WHAT TO WORK ON: Leaving out the pictures, retype the lines from the beginning of the listing through the line containing "上の方はparser.mly".

-=-=-=-=-

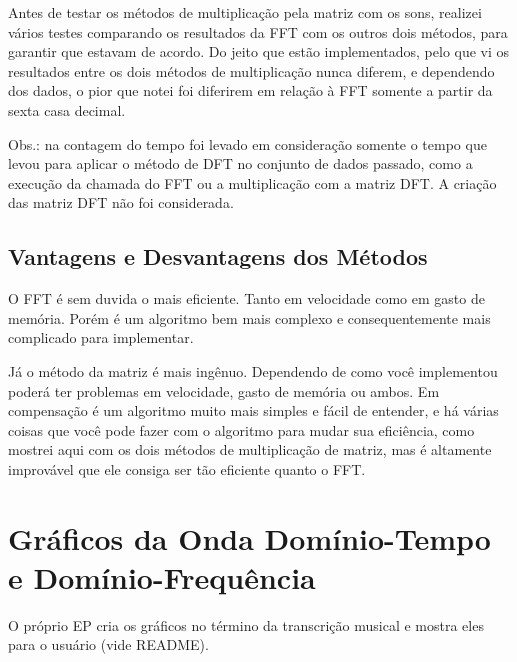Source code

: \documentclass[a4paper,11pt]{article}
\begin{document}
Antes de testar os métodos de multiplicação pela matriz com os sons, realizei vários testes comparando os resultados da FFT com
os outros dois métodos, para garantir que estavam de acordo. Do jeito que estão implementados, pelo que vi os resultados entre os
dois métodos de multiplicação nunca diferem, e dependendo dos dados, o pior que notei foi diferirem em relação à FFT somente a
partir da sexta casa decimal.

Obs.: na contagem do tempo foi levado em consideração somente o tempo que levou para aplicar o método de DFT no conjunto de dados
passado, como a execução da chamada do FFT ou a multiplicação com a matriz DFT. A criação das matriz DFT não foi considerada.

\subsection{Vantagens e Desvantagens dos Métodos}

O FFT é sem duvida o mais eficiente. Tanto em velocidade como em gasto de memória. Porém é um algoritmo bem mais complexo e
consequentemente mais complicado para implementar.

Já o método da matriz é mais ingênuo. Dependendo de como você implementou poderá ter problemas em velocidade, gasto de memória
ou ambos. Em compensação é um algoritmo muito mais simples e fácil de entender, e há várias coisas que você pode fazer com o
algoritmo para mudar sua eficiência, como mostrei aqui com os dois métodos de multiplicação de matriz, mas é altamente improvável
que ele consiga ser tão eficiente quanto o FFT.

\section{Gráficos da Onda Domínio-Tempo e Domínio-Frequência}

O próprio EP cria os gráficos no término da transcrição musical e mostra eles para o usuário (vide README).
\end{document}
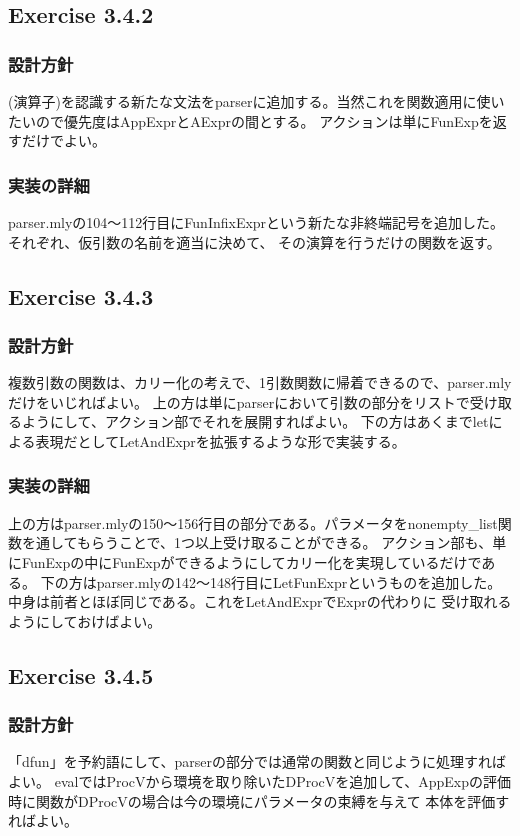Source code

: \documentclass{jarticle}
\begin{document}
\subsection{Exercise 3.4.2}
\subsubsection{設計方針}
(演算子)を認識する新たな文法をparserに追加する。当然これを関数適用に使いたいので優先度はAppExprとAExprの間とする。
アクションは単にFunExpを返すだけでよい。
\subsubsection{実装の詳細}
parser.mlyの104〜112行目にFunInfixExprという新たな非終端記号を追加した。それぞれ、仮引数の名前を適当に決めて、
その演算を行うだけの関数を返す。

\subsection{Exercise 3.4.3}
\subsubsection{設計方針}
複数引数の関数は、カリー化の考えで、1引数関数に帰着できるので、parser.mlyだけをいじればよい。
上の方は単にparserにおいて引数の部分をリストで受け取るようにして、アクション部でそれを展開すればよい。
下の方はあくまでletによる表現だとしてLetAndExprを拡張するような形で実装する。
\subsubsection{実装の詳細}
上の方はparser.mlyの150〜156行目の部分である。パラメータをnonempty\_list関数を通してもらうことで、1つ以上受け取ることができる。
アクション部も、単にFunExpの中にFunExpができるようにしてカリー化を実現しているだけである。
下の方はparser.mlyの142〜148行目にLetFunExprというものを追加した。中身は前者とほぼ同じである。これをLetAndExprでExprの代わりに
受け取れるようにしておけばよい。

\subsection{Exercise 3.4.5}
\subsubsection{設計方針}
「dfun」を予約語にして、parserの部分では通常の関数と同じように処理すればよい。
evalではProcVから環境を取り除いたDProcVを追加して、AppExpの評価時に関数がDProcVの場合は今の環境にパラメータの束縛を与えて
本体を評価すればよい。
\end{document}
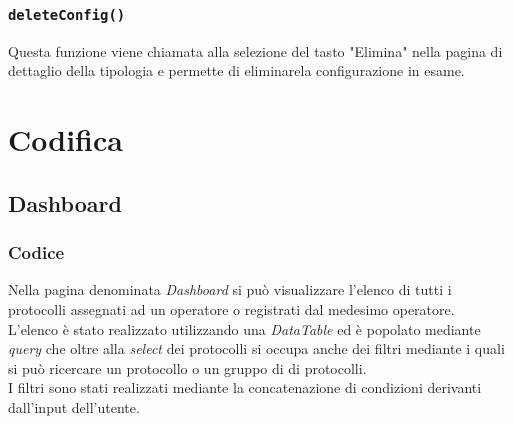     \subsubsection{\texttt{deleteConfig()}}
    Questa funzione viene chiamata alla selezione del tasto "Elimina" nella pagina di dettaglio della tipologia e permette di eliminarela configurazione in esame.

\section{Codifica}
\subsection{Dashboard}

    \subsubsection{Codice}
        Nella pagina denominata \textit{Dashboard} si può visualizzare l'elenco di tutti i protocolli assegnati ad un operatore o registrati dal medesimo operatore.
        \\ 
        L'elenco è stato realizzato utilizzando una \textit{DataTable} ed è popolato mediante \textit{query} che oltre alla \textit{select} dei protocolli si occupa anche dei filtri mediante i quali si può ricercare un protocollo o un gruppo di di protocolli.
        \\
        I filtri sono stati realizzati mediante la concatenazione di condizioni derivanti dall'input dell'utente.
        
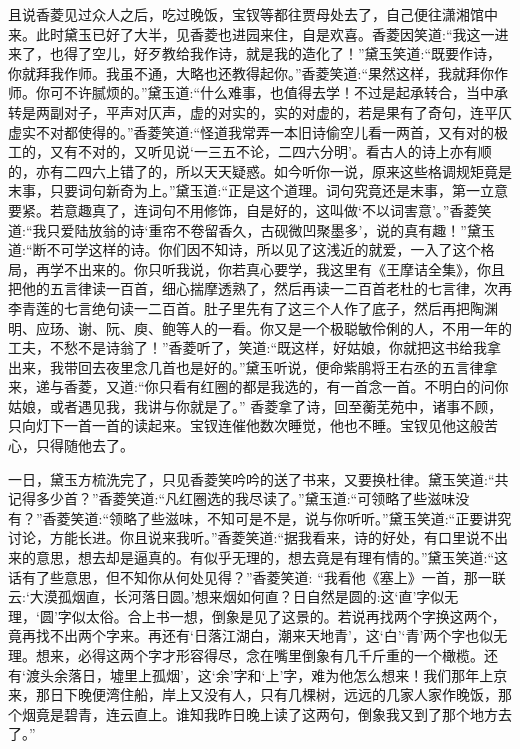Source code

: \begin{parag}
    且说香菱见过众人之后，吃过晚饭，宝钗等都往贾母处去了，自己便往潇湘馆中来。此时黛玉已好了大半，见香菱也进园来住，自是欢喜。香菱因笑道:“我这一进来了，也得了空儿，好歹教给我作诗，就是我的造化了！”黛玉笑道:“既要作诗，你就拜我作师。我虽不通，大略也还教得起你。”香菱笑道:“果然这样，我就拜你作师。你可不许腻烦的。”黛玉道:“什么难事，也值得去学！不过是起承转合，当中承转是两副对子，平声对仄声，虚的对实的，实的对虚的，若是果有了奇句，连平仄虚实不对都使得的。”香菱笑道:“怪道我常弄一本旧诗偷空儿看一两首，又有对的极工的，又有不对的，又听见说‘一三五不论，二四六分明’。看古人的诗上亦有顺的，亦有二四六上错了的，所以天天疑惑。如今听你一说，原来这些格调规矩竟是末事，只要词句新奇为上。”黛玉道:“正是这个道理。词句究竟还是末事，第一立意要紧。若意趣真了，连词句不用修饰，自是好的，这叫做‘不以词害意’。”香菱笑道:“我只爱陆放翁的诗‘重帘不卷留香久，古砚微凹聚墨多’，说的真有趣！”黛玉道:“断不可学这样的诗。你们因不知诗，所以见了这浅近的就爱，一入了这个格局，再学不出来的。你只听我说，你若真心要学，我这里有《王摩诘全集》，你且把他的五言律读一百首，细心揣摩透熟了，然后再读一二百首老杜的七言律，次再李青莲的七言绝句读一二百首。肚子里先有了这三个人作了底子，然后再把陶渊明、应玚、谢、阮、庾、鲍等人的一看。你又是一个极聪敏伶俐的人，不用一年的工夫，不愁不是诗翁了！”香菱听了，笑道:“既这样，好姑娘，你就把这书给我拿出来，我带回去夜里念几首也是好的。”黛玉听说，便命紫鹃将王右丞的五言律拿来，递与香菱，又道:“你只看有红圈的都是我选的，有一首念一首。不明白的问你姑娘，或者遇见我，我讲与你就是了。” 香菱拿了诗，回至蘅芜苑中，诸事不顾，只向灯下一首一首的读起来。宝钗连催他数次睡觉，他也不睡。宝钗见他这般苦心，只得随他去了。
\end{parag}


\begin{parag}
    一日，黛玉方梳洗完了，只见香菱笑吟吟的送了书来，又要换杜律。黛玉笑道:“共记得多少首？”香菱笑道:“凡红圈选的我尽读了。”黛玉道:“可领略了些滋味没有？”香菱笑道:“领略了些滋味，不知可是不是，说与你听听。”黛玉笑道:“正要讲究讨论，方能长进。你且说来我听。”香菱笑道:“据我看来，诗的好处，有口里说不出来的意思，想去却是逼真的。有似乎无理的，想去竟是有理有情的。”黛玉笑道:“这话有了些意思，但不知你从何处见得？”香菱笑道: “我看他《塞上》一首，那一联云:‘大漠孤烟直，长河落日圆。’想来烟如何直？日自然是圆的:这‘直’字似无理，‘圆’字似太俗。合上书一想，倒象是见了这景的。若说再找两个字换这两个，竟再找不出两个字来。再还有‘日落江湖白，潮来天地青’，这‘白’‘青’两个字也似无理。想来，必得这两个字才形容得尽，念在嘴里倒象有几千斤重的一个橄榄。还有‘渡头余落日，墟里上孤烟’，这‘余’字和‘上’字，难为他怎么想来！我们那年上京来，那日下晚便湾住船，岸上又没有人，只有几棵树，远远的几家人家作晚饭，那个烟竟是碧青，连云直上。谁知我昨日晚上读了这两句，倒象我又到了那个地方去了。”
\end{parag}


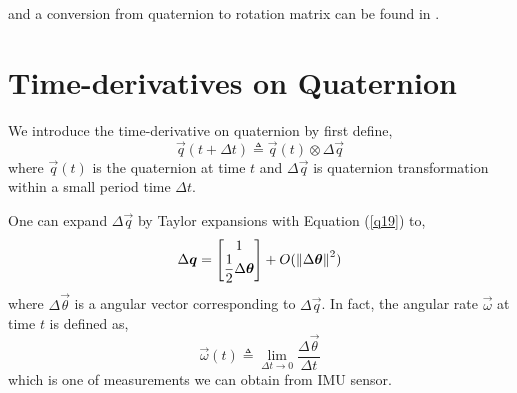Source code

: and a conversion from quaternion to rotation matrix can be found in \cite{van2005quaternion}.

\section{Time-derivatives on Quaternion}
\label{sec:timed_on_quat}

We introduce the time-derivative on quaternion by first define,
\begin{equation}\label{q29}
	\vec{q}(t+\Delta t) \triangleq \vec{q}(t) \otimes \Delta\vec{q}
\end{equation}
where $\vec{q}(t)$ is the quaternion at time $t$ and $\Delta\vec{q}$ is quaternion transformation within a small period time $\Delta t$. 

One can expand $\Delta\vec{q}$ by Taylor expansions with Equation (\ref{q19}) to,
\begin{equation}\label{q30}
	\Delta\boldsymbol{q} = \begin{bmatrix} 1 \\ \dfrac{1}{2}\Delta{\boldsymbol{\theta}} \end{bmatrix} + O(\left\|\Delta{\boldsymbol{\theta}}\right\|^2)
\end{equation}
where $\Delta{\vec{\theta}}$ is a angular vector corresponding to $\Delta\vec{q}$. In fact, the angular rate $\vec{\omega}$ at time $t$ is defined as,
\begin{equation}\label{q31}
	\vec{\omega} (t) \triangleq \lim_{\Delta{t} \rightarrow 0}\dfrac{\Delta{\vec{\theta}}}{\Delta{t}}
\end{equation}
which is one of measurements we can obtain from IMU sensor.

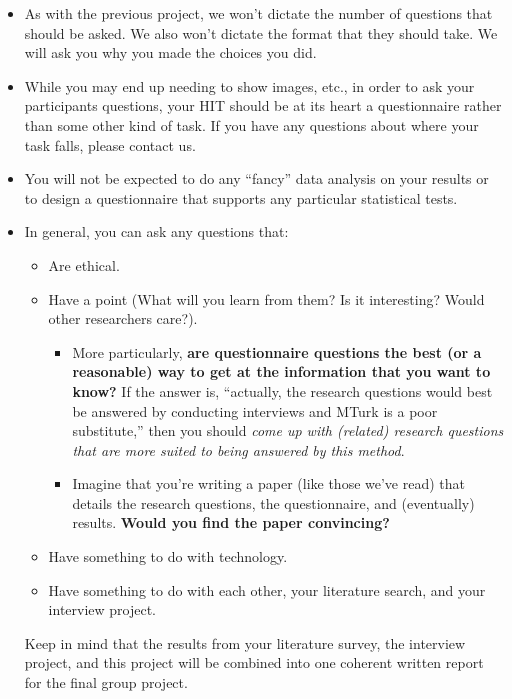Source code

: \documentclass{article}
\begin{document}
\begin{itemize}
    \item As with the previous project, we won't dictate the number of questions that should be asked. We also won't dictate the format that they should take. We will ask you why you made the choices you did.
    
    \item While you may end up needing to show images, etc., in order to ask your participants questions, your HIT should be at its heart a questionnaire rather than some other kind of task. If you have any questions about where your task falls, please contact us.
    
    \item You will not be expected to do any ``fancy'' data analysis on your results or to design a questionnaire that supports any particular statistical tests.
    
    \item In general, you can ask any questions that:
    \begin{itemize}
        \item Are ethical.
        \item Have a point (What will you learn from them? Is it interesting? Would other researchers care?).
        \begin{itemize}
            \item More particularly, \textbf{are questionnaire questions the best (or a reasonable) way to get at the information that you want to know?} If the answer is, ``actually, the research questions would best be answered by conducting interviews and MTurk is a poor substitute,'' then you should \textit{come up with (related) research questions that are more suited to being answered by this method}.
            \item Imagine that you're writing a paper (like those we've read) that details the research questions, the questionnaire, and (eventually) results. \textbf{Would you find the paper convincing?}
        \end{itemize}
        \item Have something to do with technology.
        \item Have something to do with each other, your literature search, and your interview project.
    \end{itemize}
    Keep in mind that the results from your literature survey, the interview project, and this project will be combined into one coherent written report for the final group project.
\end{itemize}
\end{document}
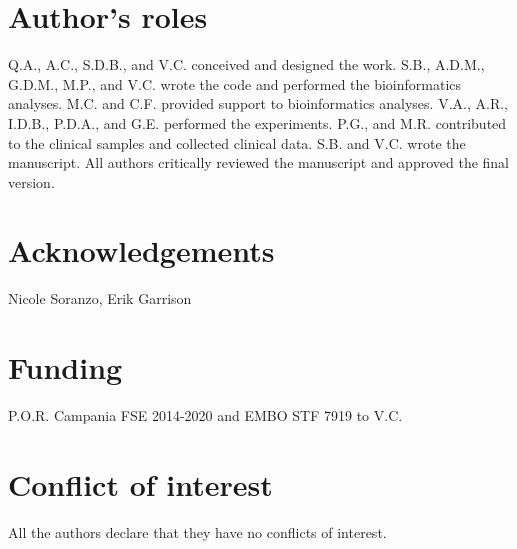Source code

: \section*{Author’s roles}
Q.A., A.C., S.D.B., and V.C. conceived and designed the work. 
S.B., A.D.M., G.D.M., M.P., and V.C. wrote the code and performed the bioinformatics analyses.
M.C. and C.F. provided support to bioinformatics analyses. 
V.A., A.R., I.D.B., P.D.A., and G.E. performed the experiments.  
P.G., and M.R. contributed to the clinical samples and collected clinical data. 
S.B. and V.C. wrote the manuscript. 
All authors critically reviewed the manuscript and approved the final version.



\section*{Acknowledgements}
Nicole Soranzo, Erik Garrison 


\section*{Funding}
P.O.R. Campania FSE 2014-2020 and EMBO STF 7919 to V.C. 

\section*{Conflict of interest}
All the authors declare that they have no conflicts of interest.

-=-=-=-=-

FINISHED EXERCISE:
Source code

: \documentclass[a4paper,11pt]{article}
\begin{document}
Antes de testar os métodos de multiplicação pela matriz com os sons, realizei vários testes comparando os resultados da FFT com
os outros dois métodos, para garantir que estavam de acordo. Do jeito que estão implementados, pelo que vi os resultados entre os
dois métodos de multiplicação nunca diferem, e dependendo dos dados, o pior que notei foi diferirem em relação à FFT somente a
partir da sexta casa decimal.

Obs.: na contagem do tempo foi levado em consideração somente o tempo que levou para aplicar o método de DFT no conjunto de dados
passado, como a execução da chamada do FFT ou a multiplicação com a matriz DFT. A criação das matriz DFT não foi considerada.

\subsection{Vantagens e Desvantagens dos Métodos}

O FFT é sem duvida o mais eficiente. Tanto em velocidade como em gasto de memória. Porém é um algoritmo bem mais complexo e
consequentemente mais complicado para implementar.

Já o método da matriz é mais ingênuo. Dependendo de como você implementou poderá ter problemas em velocidade, gasto de memória
ou ambos. Em compensação é um algoritmo muito mais simples e fácil de entender, e há várias coisas que você pode fazer com o
algoritmo para mudar sua eficiência, como mostrei aqui com os dois métodos de multiplicação de matriz, mas é altamente improvável
que ele consiga ser tão eficiente quanto o FFT.

\section{Gráficos da Onda Domínio-Tempo e Domínio-Frequência}

O próprio EP cria os gráficos no término da transcrição musical e mostra eles para o usuário (vide README).
\end{document}
Source code

: \documentclass{jarticle}
\begin{document}
\subsection{Exercise 3.4.2}
\subsubsection{設計方針}
(演算子)を認識する新たな文法をparserに追加する。当然これを関数適用に使いたいので優先度はAppExprとAExprの間とする。
アクションは単にFunExpを返すだけでよい。
\subsubsection{実装の詳細}
parser.mlyの104〜112行目にFunInfixExprという新たな非終端記号を追加した。それぞれ、仮引数の名前を適当に決めて、
その演算を行うだけの関数を返す。

\subsection{Exercise 3.4.3}
\subsubsection{設計方針}
複数引数の関数は、カリー化の考えで、1引数関数に帰着できるので、parser.mlyだけをいじればよい。
上の方は単にparserにおいて引数の部分をリストで受け取るようにして、アクション部でそれを展開すればよい。
下の方はあくまでletによる表現だとしてLetAndExprを拡張するような形で実装する。
\subsubsection{実装の詳細}
上の方はparser.mlyの150〜156行目の部分である。パラメータをnonempty\_list関数を通してもらうことで、1つ以上受け取ることができる。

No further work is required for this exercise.